Jane and Louise Wilson
303 Gallery, New York
Through November 4
In their latest New York exhibition, the Wilson twins continue their analysis of modern ‘power structures’. In particular they examine the architectural impact of sites such as the East German secret services command center, an abandoned American missile base and the British parliament.
Their new work takes the form of two videos set in Russia and some stills taken from them. The first, Star City depicts scenes from a ‘secret’ location, an hour’s distance from Moscow, which serves as a training center for astronauts. The video is projected onto four screens suspended in each corner of the room. This, combined with rapid camera movements and clever editing, creates a stereoscopic effect. The sequences move through these abandoned sites, provoking a sense of widespread dread and paranoia.
Once again, the artists demonstrate their ability to emphasize different viewpoints by alternating scenes filmed from four different angles with all-encompassing panoramas. During the opening sequence, the viewer is slowly hypnotized by the gradual discovery of places, and disoriented by the continual change of images on different screens. The video then penetrates the cosmonauts’ training center, eventually reaching the special hydro laboratory designed to simulate zero gravity. Scene after scene is devoid of any human presence, evoking an overwhelming sense of nuclear disaster or a future dominated by machines.

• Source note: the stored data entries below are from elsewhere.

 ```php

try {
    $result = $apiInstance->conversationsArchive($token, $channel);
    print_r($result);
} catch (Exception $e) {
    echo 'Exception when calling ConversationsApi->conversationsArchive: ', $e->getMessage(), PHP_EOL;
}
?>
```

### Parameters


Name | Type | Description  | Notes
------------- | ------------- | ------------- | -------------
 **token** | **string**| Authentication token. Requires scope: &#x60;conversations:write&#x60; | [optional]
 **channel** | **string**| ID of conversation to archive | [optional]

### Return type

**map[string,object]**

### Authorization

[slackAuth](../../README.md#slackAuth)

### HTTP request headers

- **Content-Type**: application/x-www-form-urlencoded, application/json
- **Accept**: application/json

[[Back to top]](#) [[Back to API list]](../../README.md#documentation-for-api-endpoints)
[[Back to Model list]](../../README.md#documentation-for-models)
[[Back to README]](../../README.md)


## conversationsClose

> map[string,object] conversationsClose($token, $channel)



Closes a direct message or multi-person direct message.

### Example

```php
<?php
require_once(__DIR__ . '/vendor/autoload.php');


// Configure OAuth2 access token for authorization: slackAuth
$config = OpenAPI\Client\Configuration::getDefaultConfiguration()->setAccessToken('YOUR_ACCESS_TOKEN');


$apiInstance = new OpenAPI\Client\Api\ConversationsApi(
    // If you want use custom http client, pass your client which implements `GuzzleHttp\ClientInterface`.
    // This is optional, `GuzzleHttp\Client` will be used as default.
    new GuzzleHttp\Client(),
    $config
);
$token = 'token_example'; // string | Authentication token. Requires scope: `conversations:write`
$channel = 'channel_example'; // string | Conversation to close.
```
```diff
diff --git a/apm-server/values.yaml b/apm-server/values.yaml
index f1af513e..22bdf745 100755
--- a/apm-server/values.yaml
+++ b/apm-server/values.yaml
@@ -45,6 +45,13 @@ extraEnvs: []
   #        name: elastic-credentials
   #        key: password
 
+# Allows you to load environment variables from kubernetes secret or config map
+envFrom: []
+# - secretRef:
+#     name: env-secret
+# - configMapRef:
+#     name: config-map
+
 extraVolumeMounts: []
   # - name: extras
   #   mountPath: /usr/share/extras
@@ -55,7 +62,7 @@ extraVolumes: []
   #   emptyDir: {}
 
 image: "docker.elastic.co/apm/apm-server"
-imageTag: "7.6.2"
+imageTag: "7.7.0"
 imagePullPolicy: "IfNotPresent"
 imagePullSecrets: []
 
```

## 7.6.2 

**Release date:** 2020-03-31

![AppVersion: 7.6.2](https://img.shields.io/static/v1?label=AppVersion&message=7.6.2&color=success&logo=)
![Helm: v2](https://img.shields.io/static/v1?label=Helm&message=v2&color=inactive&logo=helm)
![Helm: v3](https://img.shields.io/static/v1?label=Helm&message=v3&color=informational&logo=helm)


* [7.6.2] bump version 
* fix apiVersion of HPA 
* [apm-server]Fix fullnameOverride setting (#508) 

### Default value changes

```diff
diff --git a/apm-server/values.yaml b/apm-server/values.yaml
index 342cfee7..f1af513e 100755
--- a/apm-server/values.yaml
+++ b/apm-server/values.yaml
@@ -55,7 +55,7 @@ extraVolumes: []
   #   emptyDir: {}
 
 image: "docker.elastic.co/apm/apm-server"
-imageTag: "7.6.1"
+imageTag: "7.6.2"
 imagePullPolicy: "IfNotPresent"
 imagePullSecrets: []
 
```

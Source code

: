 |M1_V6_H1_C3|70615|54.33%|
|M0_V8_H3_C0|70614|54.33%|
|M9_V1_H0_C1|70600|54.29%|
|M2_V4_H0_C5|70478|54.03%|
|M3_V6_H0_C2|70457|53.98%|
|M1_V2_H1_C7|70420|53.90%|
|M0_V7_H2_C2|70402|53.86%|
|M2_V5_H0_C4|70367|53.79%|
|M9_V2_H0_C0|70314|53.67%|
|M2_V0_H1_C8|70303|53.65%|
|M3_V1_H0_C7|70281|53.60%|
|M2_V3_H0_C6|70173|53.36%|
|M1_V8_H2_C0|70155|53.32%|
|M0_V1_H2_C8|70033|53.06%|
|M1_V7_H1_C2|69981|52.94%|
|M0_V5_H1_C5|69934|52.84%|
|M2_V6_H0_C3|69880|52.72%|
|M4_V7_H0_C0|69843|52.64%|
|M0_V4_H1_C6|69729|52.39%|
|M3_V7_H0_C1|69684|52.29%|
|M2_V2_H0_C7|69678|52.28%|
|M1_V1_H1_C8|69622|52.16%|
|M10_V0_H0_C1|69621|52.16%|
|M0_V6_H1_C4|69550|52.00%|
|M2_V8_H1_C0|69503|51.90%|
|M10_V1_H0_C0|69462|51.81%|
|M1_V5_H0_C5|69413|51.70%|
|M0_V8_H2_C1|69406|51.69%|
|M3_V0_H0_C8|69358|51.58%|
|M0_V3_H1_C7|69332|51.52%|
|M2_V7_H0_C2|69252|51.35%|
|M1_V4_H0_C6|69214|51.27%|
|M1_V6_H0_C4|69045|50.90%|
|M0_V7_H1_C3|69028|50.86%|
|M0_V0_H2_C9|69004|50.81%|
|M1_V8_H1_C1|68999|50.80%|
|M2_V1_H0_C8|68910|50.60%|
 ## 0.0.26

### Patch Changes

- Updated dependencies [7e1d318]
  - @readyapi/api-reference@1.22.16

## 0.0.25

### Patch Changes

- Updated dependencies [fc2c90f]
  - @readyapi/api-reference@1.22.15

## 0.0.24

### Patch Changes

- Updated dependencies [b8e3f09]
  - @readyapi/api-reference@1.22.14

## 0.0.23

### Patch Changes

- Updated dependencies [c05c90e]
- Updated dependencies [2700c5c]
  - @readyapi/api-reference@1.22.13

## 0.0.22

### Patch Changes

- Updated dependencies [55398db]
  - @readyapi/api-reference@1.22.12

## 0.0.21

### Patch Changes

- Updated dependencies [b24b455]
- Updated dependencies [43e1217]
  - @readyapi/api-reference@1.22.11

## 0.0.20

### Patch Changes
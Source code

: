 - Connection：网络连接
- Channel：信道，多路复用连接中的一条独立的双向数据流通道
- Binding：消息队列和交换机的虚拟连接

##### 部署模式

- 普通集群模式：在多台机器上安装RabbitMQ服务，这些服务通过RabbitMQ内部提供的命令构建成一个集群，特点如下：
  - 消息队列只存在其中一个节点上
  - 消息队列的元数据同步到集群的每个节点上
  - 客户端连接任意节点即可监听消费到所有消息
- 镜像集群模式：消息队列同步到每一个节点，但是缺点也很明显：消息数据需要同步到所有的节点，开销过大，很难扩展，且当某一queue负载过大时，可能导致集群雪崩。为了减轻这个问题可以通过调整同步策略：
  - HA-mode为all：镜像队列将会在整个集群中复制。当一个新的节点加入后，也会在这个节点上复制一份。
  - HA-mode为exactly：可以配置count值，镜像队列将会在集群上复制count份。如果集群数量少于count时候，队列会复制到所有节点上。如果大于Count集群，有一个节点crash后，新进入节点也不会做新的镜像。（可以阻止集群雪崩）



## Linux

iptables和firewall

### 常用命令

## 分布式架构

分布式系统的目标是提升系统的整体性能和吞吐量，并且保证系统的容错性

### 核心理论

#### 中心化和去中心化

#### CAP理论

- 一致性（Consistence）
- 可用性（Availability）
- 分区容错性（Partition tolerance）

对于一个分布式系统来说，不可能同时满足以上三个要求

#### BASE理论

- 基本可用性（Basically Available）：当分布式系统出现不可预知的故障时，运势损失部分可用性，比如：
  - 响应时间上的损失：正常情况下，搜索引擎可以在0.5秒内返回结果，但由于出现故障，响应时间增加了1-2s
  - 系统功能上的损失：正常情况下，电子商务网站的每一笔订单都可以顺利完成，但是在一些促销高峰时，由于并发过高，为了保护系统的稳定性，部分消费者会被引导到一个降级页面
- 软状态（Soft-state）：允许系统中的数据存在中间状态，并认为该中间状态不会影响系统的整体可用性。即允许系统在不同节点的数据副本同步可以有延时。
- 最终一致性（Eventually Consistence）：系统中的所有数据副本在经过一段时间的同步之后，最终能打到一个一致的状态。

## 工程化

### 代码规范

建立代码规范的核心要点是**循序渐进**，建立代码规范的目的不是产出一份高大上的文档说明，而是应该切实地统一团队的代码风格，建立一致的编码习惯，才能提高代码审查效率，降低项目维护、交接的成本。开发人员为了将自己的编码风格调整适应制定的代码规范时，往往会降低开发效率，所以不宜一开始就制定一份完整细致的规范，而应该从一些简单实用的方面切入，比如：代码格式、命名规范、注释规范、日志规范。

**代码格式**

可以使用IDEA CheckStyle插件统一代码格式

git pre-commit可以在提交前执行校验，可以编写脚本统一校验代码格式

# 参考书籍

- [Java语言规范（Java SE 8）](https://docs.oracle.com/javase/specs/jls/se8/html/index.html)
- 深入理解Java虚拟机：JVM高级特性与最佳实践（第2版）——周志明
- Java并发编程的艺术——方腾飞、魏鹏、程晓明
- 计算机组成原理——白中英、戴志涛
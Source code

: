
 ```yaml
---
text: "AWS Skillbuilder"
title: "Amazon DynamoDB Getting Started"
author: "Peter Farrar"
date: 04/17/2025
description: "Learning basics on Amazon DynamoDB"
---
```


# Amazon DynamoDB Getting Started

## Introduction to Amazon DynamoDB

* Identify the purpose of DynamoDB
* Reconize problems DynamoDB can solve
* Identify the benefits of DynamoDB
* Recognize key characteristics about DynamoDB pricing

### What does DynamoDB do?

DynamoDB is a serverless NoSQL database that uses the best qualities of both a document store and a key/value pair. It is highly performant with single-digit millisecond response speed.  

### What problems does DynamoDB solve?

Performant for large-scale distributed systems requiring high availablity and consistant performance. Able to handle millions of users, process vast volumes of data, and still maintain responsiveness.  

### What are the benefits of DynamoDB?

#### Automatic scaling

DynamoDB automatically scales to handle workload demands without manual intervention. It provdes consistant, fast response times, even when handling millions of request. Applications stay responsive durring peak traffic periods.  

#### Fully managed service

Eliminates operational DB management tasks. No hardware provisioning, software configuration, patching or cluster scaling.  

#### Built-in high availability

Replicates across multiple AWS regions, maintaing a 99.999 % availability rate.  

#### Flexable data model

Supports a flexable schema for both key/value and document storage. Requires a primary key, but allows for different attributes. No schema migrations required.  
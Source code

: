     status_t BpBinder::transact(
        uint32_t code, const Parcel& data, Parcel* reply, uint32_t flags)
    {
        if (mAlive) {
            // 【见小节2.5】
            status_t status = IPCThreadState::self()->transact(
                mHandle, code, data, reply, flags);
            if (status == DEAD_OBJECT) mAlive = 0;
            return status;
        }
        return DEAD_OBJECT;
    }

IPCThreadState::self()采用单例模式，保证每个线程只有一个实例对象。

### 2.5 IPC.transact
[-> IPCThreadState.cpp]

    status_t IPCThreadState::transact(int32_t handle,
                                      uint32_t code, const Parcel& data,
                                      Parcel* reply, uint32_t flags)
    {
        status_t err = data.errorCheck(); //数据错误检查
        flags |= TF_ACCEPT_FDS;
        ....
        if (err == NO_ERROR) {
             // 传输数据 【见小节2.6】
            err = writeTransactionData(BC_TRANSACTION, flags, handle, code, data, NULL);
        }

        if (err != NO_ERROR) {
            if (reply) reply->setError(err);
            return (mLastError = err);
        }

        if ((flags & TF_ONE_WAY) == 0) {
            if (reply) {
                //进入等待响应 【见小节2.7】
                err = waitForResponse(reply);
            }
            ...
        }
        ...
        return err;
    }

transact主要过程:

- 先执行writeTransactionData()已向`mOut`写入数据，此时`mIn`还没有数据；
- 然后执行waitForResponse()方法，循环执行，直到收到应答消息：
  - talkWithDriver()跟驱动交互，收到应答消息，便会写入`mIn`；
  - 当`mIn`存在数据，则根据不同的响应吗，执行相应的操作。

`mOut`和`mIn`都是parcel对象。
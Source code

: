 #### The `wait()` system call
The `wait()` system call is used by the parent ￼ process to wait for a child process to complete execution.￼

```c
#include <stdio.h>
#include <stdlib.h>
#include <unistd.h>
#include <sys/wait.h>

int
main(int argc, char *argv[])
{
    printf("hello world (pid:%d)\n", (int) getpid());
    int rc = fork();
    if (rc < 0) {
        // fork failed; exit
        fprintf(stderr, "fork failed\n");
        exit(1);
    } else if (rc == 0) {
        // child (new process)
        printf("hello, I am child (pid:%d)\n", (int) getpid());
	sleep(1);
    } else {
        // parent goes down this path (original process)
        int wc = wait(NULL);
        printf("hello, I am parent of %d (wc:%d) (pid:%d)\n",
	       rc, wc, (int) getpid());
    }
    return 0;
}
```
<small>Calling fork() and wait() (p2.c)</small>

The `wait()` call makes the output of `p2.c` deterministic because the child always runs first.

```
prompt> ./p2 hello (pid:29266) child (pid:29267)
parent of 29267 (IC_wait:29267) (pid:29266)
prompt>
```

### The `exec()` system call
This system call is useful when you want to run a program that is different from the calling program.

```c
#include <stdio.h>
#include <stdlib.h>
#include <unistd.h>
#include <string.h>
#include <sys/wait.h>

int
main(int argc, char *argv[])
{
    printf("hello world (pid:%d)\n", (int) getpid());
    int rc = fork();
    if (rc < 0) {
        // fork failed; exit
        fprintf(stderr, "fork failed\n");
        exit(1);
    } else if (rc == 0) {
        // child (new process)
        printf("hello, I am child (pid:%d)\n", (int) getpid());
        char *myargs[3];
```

These abandoned spaces become ‘psychological zones’: their emptiness defined more by the echoes of absence than the lack of physical presence. The second video in the exhibition, Proton, Unity, Energy, Blizzard, imparts an uninterrupted attack on the senses, deafening us with the roar of turbines and drills. The video brings to light two sides of the complex political history of the Soviet Union. Starting with Energy and Blizzard, two long-abandoned launch pads, it moves on to Proton, the base where Russian rocket parts are still assembled. We are confronted with the contrast between successful advances in space travel and neglected space stations, symbols of a bygone era.
This feeling of inescapable destruction is softened by scenes of a religious monument in Kazakistan, which are followed by a close up shot of an advertising billboard in Unity, celebrating Gagarin’s successful space launch in 1961. The video concludes with the image of a rocket base in the distance and camels roaming freely in the foreground. And the viewer is left to ponder on the eternal conflict between nature and technology. Will nature take possession once more of the lands which technology stole from her?